# chain and sprocket help



## brown down (Aug 4, 2015)

when attaching chain to a sprocket how tight does the chain need to be? I am chewing sprockets up on my slabbing mill. I will be changing them out to hardened teeth, the ones on there aren't which could be part of the problem! or could it be the size of the chain, its 35 chain on the drive shaft? full throttle she's spinning at about 8,000 rpm at the bar! 

I don't think this is in the correct spot so you all can move it wherever it needs to be


----------



## woodtickgreg (Aug 4, 2015)

#35 chain is not a very tough chain, and at that rpm.....well you know what the results are. So I would look into hardened sprockets that can also run a bigger chain like a 420 ish or a o ring motorcycle chain would be even better. O ring chains are packed with grease and last longer. And a good hi tack chain lube.

Reactions: Like 1


----------



## Brink (Aug 4, 2015)

Any pics of the chewed up sprockets?

Time for some parts failure analysis.

Reactions: Like 1


----------



## brown down (Aug 5, 2015)

they aren't completely toasted but getting close and these don't have that much time on them! I am going to hook a generator up for a biker buddy of mine tomorrow maybe he has some chain lying around he can spare! here are the pics of the sprockets the one with two on them has a brand new one on the upper end off the motor and is still in pretty good shape. the ones going from shaft to shaft are the ones wearing! now how tight do chains need to be? does the chain need deflection like a bandsaw blade does if that makes any sense?


----------



## Brink (Aug 5, 2015)

Roller chains need slack.

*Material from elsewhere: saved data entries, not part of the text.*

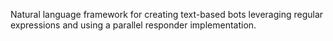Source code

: Natural language framework for creating text-based bots leveraging
regular expressions and using a parallel responder implementation.
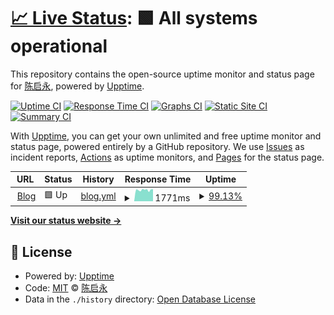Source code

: # [📈 Live Status](https://chenishr.github.io/upptime): <!--live status--> **🟩 All systems operational**

This repository contains the open-source uptime monitor and status page for [陈启永](https://blog.chenishr.com), powered by [Upptime](https://github.com/upptime/upptime).

[![Uptime CI](https://github.com/koj-co/upptime/workflows/Uptime%20CI/badge.svg)](https://github.com/koj-co/upptime/actions?query=workflow%3A%22Uptime+CI%22)
[![Response Time CI](https://github.com/koj-co/upptime/workflows/Response%20Time%20CI/badge.svg)](https://github.com/koj-co/upptime/actions?query=workflow%3A%22Response+Time+CI%22)
[![Graphs CI](https://github.com/koj-co/upptime/workflows/Graphs%20CI/badge.svg)](https://github.com/koj-co/upptime/actions?query=workflow%3A%22Graphs+CI%22)
[![Static Site CI](https://github.com/koj-co/upptime/workflows/Static%20Site%20CI/badge.svg)](https://github.com/koj-co/upptime/actions?query=workflow%3A%22Static+Site+CI%22)
[![Summary CI](https://github.com/koj-co/upptime/workflows/Summary%20CI/badge.svg)](https://github.com/koj-co/upptime/actions?query=workflow%3A%22Summary+CI%22)

With [Upptime](https://upptime.js.org), you can get your own unlimited and free uptime monitor and status page, powered entirely by a GitHub repository. We use [Issues](https://github.com/chenishr/upptime/issues) as incident reports, [Actions](https://github.com/chenishr/upptime/actions) as uptime monitors, and [Pages](https://chenishr.github.io/upptime) for the status page.

<!--start: status pages-->
<!-- This summary is generated by Upptime (https://github.com/upptime/upptime) -->
<!-- Do not edit this manually, your changes will be overwritten -->
<!-- prettier-ignore -->
| URL | Status | History | Response Time | Uptime |
| --- | ------ | ------- | ------------- | ------ |
| <img alt="" src="https://icons.duckduckgo.com/ip3/blog.chenishr.com.ico" height="13"> [Blog](https://blog.chenishr.com) | 🟩 Up | [blog.yml](https://github.com/chenishr/upptime/commits/HEAD/history/blog.yml) | <details><summary><img alt="Response time graph" src="./graphs/blog/response-time-week.png" height="20"> 1771ms</summary><br><a href="https://chenishr.github.io/upptime/history/blog"><img alt="Response time 1721" src="https://img.shields.io/endpoint?url=https%3A%2F%2Fraw.githubusercontent.com%2Fchenishr%2Fupptime%2FHEAD%2Fapi%2Fblog%2Fresponse-time.json"></a><br><a href="https://chenishr.github.io/upptime/history/blog"><img alt="24-hour response time 1752" src="https://img.shields.io/endpoint?url=https%3A%2F%2Fraw.githubusercontent.com%2Fchenishr%2Fupptime%2FHEAD%2Fapi%2Fblog%2Fresponse-time-day.json"></a><br><a href="https://chenishr.github.io/upptime/history/blog"><img alt="7-day response time 1771" src="https://img.shields.io/endpoint?url=https%3A%2F%2Fraw.githubusercontent.com%2Fchenishr%2Fupptime%2FHEAD%2Fapi%2Fblog%2Fresponse-time-week.json"></a><br><a href="https://chenishr.github.io/upptime/history/blog"><img alt="30-day response time 1745" src="https://img.shields.io/endpoint?url=https%3A%2F%2Fraw.githubusercontent.com%2Fchenishr%2Fupptime%2FHEAD%2Fapi%2Fblog%2Fresponse-time-month.json"></a><br><a href="https://chenishr.github.io/upptime/history/blog"><img alt="1-year response time 1732" src="https://img.shields.io/endpoint?url=https%3A%2F%2Fraw.githubusercontent.com%2Fchenishr%2Fupptime%2FHEAD%2Fapi%2Fblog%2Fresponse-time-year.json"></a></details> | <details><summary><a href="https://chenishr.github.io/upptime/history/blog">99.13%</a></summary><a href="https://chenishr.github.io/upptime/history/blog"><img alt="All-time uptime 91.55%" src="https://img.shields.io/endpoint?url=https%3A%2F%2Fraw.githubusercontent.com%2Fchenishr%2Fupptime%2FHEAD%2Fapi%2Fblog%2Fuptime.json"></a><br><a href="https://chenishr.github.io/upptime/history/blog"><img alt="24-hour uptime 98.50%" src="https://img.shields.io/endpoint?url=https%3A%2F%2Fraw.githubusercontent.com%2Fchenishr%2Fupptime%2FHEAD%2Fapi%2Fblog%2Fuptime-day.json"></a><br><a href="https://chenishr.github.io/upptime/history/blog"><img alt="7-day uptime 99.13%" src="https://img.shields.io/endpoint?url=https%3A%2F%2Fraw.githubusercontent.com%2Fchenishr%2Fupptime%2FHEAD%2Fapi%2Fblog%2Fuptime-week.json"></a><br><a href="https://chenishr.github.io/upptime/history/blog"><img alt="30-day uptime 82.76%" src="https://img.shields.io/endpoint?url=https%3A%2F%2Fraw.githubusercontent.com%2Fchenishr%2Fupptime%2FHEAD%2Fapi%2Fblog%2Fuptime-month.json"></a><br><a href="https://chenishr.github.io/upptime/history/blog"><img alt="1-year uptime 90.57%" src="https://img.shields.io/endpoint?url=https%3A%2F%2Fraw.githubusercontent.com%2Fchenishr%2Fupptime%2FHEAD%2Fapi%2Fblog%2Fuptime-year.json"></a></details>

<!--end: status pages-->

[**Visit our status website →**](https://chenishr.github.io/upptime)

## 📄 License

- Powered by: [Upptime](https://github.com/upptime/upptime)
- Code: [MIT](./LICENSE) © [陈启永](https://blog.chenishr.com)
- Data in the `./history` directory: [Open Database License](https://opendatacommons.org/licenses/odbl/1-0/)
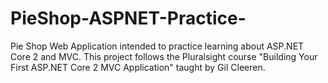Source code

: # PieShop-ASPNET-Practice-
Pie Shop Web Application intended to practice learning about ASP.NET Core 2 and MVC. This project follows the Pluralsight course "Building Your First ASP.NET Core 2 MVC Application" taught by Gil Cleeren.
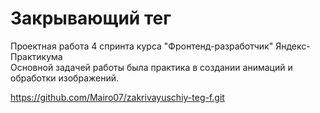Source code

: # Закрывающий тег 
Проектная работа 4 спринта курса "Фронтенд-разработчик" Яндекс-Практикума  
Основной задачей работы была практика в создании анимаций и обработки изображений.  

https://github.com/Mairo07/zakrivayuschiy-teg-f.git
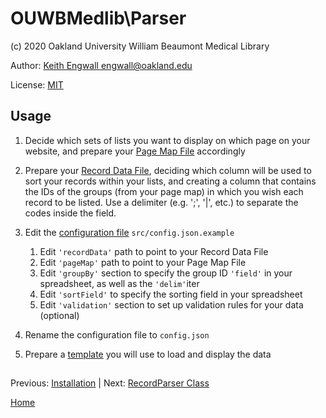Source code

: # OUWBMedlib\Parser
(c) 2020 Oakland University William Beaumont Medical Library

Author: [Keith Engwall <engwall@oakland.edu>](mailto:engwall@oakland.edu)

License: [MIT](https://opensource.org/licenses/MIT)

## Usage

1. Decide which sets of lists you want to display on which 
page on your website, and prepare your [Page Map File](PageMap.md)
accordingly

2. Prepare your [Record Data File](RecordData.md), deciding which column 
will be used to sort your records within your lists, and creating a column
that contains the IDs of the groups (from your page map) in which you wish
each record to be listed.  Use a delimiter (e.g. ';', '|', etc.) to separate
the codes inside the field.
3. Edit the [configuration file](Config.md) `src/config.json.example`
    1. Edit `'recordData'` path to point to your Record Data File
    2. Edit `'pageMap'` path to point to your Page Map File
    3. Edit `'groupBy'` section to specify the group ID `'field'` in your spreadsheet,
    as well as the `'delim'`iter
    4. Edit `'sortField'` to specify the sorting field in your spreadsheet
    5. Edit `'validation'` section to set up validation rules for your 
    data (optional)
4. Rename the configuration file to `config.json`
5. Prepare a [template](Template.md) you will use to load and display the data


##
Previous: [Installation](Installation.md) | Next: [RecordParser Class](RecordParser.md)

[Home](../README.md)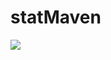 # statMaven
 <a href="https://codecov.io/gh/Saiferin/statMaven">
  <img src="https://codecov.io/gh/Saiferin/statMaven/branch/main/graph/badge.svg?token=GFFJCYB81P"/>
</a>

Generally, 1/2 the length of a link at the tightest point is sufficient.

Very first pic shows excessive wear
At the sprocket tooth root. That is caused by abrasives, or an over tightened chain. Or a bit of both.

Second pic shows side tooth wear. Causes can be sprockets that are out of alignment, or, in case of verticle shafts, weight of the chain. Guide blocks can help with that.

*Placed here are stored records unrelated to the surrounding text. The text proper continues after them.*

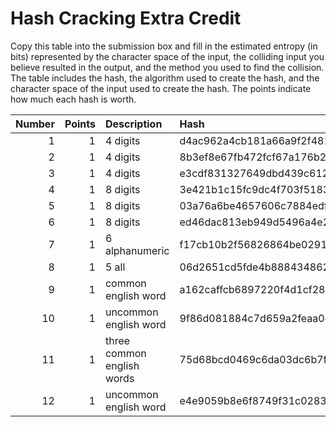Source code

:# Hash Cracking Extra Credit

Copy this table into the submission box and fill in the estimated entropy (in bits) represented by the character space of the input, the colliding input you believe resulted in the output, and the method you used to find the collision.  The table includes the hash, the algorithm used to create the hash, and the character space of the input used to create the hash.  The points indicate how much each hash is worth.

|   Number |   Points | Description                | Hash                                                             | Alg    | Collision   | Entropy   | Method   |
|---------:|---------:|:---------------------------|:-----------------------------------------------------------------|:-------|:------------|:----------|:---------|
|        1 |        1 | 4 digits                   | d4ac962a4cb181a66a9f2f481856c12e                                 | md5    | 0757        |           |          |
|        2 |        1 | 4 digits                   | 8b3ef8e67fb472fcf67a176b26a6722ca3ac372a                         | sha1   | 3295        |           |          |
|        3 |        1 | 4 digits                   | e3cdf831327649dbd439c6121f8b92af4251af5a7cd507f1ea8554b112a38b96 | sha256 | 9032        |           |          |
|        4 |        1 | 8 digits                   | 3e421b1c15fc9dc4f703f5183c4bb7a6                                 | md5    | 44008560    |           |          |
|        5 |        1 | 8 digits                   | 03a76a6be4657606c7884edf5da4443e3951998f                         | sha1   | 63612114    |           |          |
|        6 |        1 | 8 digits                   | ed46dac813eb949d5496a4e2e93e4084616533617785642881c0d10d814b9e0b | sha256 | 58727874    |           |          |
|        7 |        1 | 6 alphanumeric             | f17cb10b2f56826864be0291cdb01be3                                 | md5    | 7H7PAy      |           |          |
|        8 |        1 | 5 all                      | 06d2651cd5fde4b8884348621cba60654e976e07                         | sha1   | 0@u2_       |           |          |
|        9 |        1 | common english word        | a162caffcb6897220f4d1cf28164d73cb91993a8                         | sha1   | ed          |           |          |
|       10 |        1 | uncommon english word      | 9f86d081884c7d659a2feaa0c55ad015a3bf4f1b2b0b822cd15d6c15b0f00a08 | sha256 | test        |           |          |
|       11 |        1 | three common english words | 75d68bcd0469c6da03dc6b7f32a4d743                                 | md5    | treerosevat |           |          |
|       12 |        1 | uncommon english word      | e4e9059b8e6f8749f31c02837a41f805                                 | md5    | enticement  |           |          |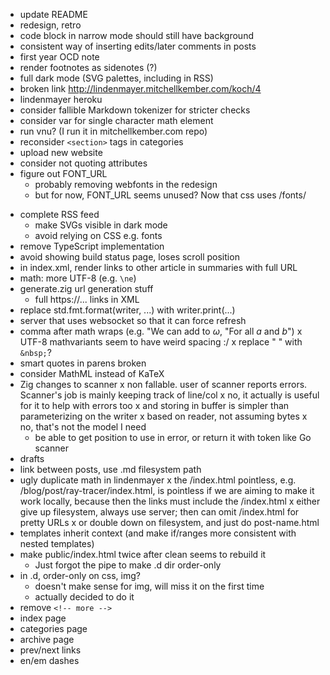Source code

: - update README
- redesign, retro
- code block in narrow mode should still have background
- consistent way of inserting edits/later comments in posts
- first year OCD note
- render footnotes as sidenotes (?)
- full dark mode (SVG palettes, including in RSS)
- broken link http://lindenmayer.mitchellkember.com/koch/4
- lindenmayer heroku
- consider fallible Markdown tokenizer for stricter checks
- consider var for single character math element
- run vnu? (I run it in mitchellkember.com repo)
- reconsider `<section>` tags in categories
- upload new website
- consider not quoting attributes
- figure out FONT_URL
    - probably removing webfonts in the redesign
    - but for now, FONT_URL seems unused? Now that css uses /fonts/
+ complete RSS feed
    + make SVGs visible in dark mode
    - avoid relying on CSS e.g. fonts
+ remove TypeScript implementation
+ avoid showing build status page, loses scroll position
+ in index.xml, render links to other article in summaries with full URL
+ math: more UTF-8 (e.g. `\ne`)
+ generate.zig url generation stuff
    + full https://... links in XML
+ replace std.fmt.format(writer, ...) with writer.print(...)
+ server that uses websocket so that it can force refresh
+ comma after math wraps (e.g. "We can add to $\omega$, "For all $a$ and $b$")
x UTF-8 mathvariants seem to have weird spacing :/
x replace " " with `&nbsp;`?
+ smart quotes in parens broken
+ consider MathML instead of KaTeX
+ Zig changes to scanner
    x non fallable. user of scanner reports errors. Scanner's job is mainly keeping track of line/col
        x no, it actually is useful for it to help with errors too
        x and storing in buffer is simpler than parameterizing on the writer
    x based on reader, not assuming bytes
        x no, that's not the model I need
    + be able to get position to use in error, or return it with token like Go scanner
+ drafts
+ link between posts, use .md filesystem path
+ ugly duplicate math in lindenmayer
x the /index.html pointless, e.g. /blog/post/ray-tracer/index.html, is pointless if we are aiming to make it work locally, because then the links must include the /index.html
    x either give up filesystem, always use server; then can omit /index.html for pretty URLs
    x or double down on filesystem, and just do post-name.html
+ templates inherit context (and make if/ranges more consistent with nested templates)
+ make public/index.html twice after clean seems to rebuild it
    + Just forgot the pipe to make .d dir order-only
+ in .d, order-only on css, img?
    + doesn't make sense for img, will miss it on the first time
    + actually decided to do it
+ remove `<!-- more -->`
+ index page
+ categories page
+ archive page
+ prev/next links
+ en/em dashes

Reactions: Thank You! 1 | Agree 1 | Informative 1


----------



## woodtickgreg (Aug 5, 2015)

And it is an undersized chain. Frequent lube will help also.

Reactions: Thank You! 1


----------



## brown down (Aug 5, 2015)

I literally just got my mill up and running within the past two weeks. I made a few structural changes but nothing on the drive end! the second pic, that sprocket is brand new. I haven't even milled anything with it yet just tuning the saw with the changes I made!! the other one has some time on it but too I think maybe the main culprit was the chain being to tight. would sawdust do that it? I think I have my chains way to tight and way to small and also not the right chain?

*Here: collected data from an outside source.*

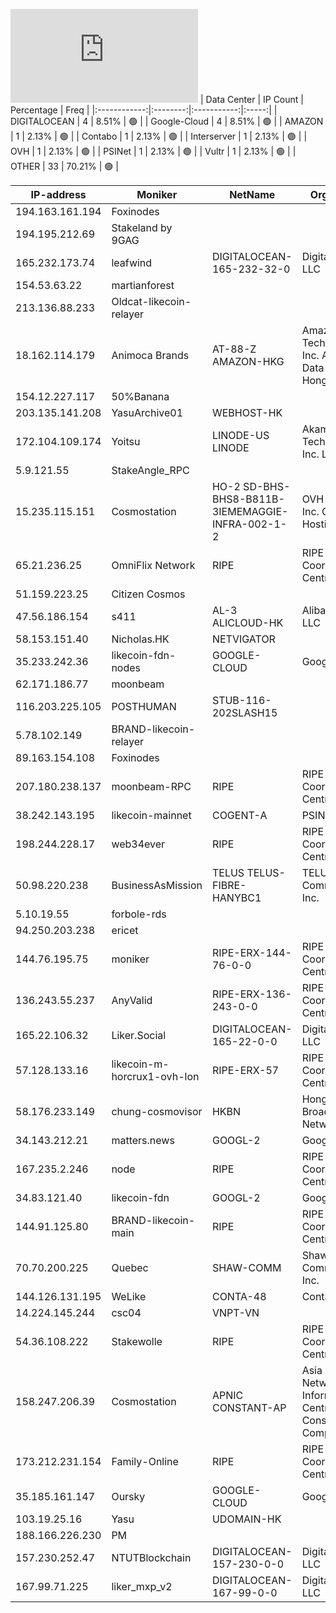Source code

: ![Diagramm](https://github.com/obajay/StateSync-snapshots/blob/main/Projects/Likecoin/1/README.md)
| Data Center | IP Count | Percentage | Freq |
|:------------:|:--------:|:-----------:|:-----:|
| DIGITALOCEAN | 4 | 8.51% | 🟢 |
| Google-Cloud | 4 | 8.51% | 🟢 |
| AMAZON | 1 | 2.13% | 🟢 |
| Contabo | 1 | 2.13% | 🟢 |
| Interserver | 1 | 2.13% | 🟢 |
| OVH | 1 | 2.13% | 🟢 |
| PSINet | 1 | 2.13% | 🟢 |
| Vultr | 1 | 2.13% | 🟢 |
| OTHER | 33 | 70.21% | 🟢 |

<!-- START_TABLE -->
| IP-address | Moniker | NetName | Organization |
|-------------|-------------|-------------|-------------|
| 194.163.161.194 | Foxinodes |  |  |
| 194.195.212.69 | Stakeland by 9GAG |  |  |
| 165.232.173.74 | leafwind | DIGITALOCEAN-165-232-32-0 | DigitalOcean, LLC |
| 154.53.63.22 | martianforest |  |  |
| 213.136.88.233 | Oldcat-likecoin-relayer |  |  |
| 18.162.114.179 | Animoca Brands | AT-88-Z AMAZON-HKG | Amazon Technologies Inc. Amazon Data Services Hong Kong |
| 154.12.227.117 | 50%Banana |  |  |
| 203.135.141.208 | YasuArchive01 | WEBHOST-HK |  |
| 172.104.109.174 | Yoitsu | LINODE-US LINODE | Akamai Technologies, Inc. Linode |
| 5.9.121.55 | StakeAngle_RPC |  |  |
| 15.235.115.151 | Cosmostation | HO-2 SD-BHS-BHS8-B811B-3IEMEMAGGIE-INFRA-002-1-2 | OVH Hosting, Inc. OVH Hosting, Inc. |
| 65.21.236.25 | OmniFlix Network | RIPE | RIPE Network Coordination Centre |
| 51.159.223.25 | Citizen Cosmos |  |  |
| 47.56.186.154 | s411 | AL-3 ALICLOUD-HK | Alibaba Cloud LLC |
| 58.153.151.40 | Nicholas.HK | NETVIGATOR |  |
| 35.233.242.36 | likecoin-fdn-nodes | GOOGLE-CLOUD | Google LLC |
| 62.171.186.77 | moonbeam |  |  |
| 116.203.225.105 | POSTHUMAN | STUB-116-202SLASH15 |  |
| 5.78.102.149 | BRAND-likecoin-relayer |  |  |
| 89.163.154.108 | Foxinodes |  |  |
| 207.180.238.137 | moonbeam-RPC | RIPE | RIPE Network Coordination Centre |
| 38.242.143.195 | likecoin-mainnet | COGENT-A | PSINet, Inc. |
| 198.244.228.17 | web34ever | RIPE | RIPE Network Coordination Centre |
| 50.98.220.238 | BusinessAsMission | TELUS TELUS-FIBRE-HANYBC1 | TELUS Communications Inc. |
| 5.10.19.55 | forbole-rds |  |  |
| 94.250.203.238 | ericet |  |  |
| 144.76.195.75 | moniker | RIPE-ERX-144-76-0-0 | RIPE Network Coordination Centre |
| 136.243.55.237 | AnyValid | RIPE-ERX-136-243-0-0 | RIPE Network Coordination Centre |
| 165.22.106.32 | Liker.Social | DIGITALOCEAN-165-22-0-0 | DigitalOcean, LLC |
| 57.128.133.16 | likecoin-m-horcrux1-ovh-lon | RIPE-ERX-57 | RIPE Network Coordination Centre |
| 58.176.233.149 | chung-cosmovisor | HKBN | Hong Kong Broadband Network Ltd |
| 34.143.212.21 | matters.news | GOOGL-2 | Google LLC |
| 167.235.2.246 | node | RIPE | RIPE Network Coordination Centre |
| 34.83.121.40 | likecoin-fdn | GOOGL-2 | Google LLC |
| 144.91.125.80 | BRAND-likecoin-main | RIPE | RIPE Network Coordination Centre |
| 70.70.200.225 | Quebec | SHAW-COMM | Shaw Communications Inc. |
| 144.126.131.195 | WeLike | CONTA-48 | Contabo Inc. |
| 14.224.145.244 | csc04 | VNPT-VN |  |
| 54.36.108.222 | Stakewolle | RIPE | RIPE Network Coordination Centre |
| 158.247.206.39 | Cosmostation | APNIC CONSTANT-AP | Asia Pacific Network Information Centre The Constant Company, LLC |
| 173.212.231.154 | Family-Online | RIPE | RIPE Network Coordination Centre |
| 35.185.161.147 | Oursky | GOOGLE-CLOUD | Google LLC |
| 103.19.25.16 | Yasu | UDOMAIN-HK |  |
| 188.166.226.230 | PM |  |  |
| 157.230.252.47 | NTUTBlockchain | DIGITALOCEAN-157-230-0-0 | DigitalOcean, LLC |
| 167.99.71.225 | liker_mxp_v2 | DIGITALOCEAN-167-99-0-0 | DigitalOcean, LLC |

<!-- END_TABLE -->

I would love to up the chain on the saw but the problem I have is the clutch off the motor is 35 chain


----------



## brown down (Aug 5, 2015)

woodtickgreg said:


> Frequent lube will help also.



you have any you think of off hand


----------



## Brink (Aug 5, 2015)

This saw is electric?
How many HP?


----------



## brown down (Aug 5, 2015)

no its gas and has a 12 HP lawnmower engine driving it!

Reactions: Like 1


----------



## woodtickgreg (Aug 6, 2015)

brown down said:


> you have any you think of off hand


Motorcycle chain lube is good stuff, several makers of it and it's safe for "o" ring chains. It has a sticky addative so it doesn't fly off. 
I also think centrifical clutches can be had in #41 chain.


----------



## Brink (Aug 6, 2015)

I'm wondering, why chains, not belts?

Reactions: Agree 1


----------



## woodtickgreg (Aug 6, 2015)

Brink said:


> I'm wondering, why chains, not belts?


My guess for chains is because of the master link and easier to install. I think he would have to remove the shafts to change belts. But they also make centrifical clutches with belts and v pulleys, even double v pulleys.


----------



## brown down (Aug 8, 2015)

Brink said:


> I'm wondering, why chains, not belts?



initially I thought It would slip on me and the chains are easier to put on but I think I am gonna switch it out when I cook these sprockets. I would really only have to take 4 bolts out to swap a belt out so it really isn't that big of a deal to switch.. I think for now I will leave the chain clutch on until that cooks and then swap it out!


----------



## brown down (Aug 8, 2015)

got some milling done yesterday! did a test run on some oak 2'' thick.

Reactions: Like 2


----------



## JR Custom Calls (Aug 8, 2015)

Need videos!!! haha

Reactions: Funny 1


----------



## brown down (Aug 8, 2015)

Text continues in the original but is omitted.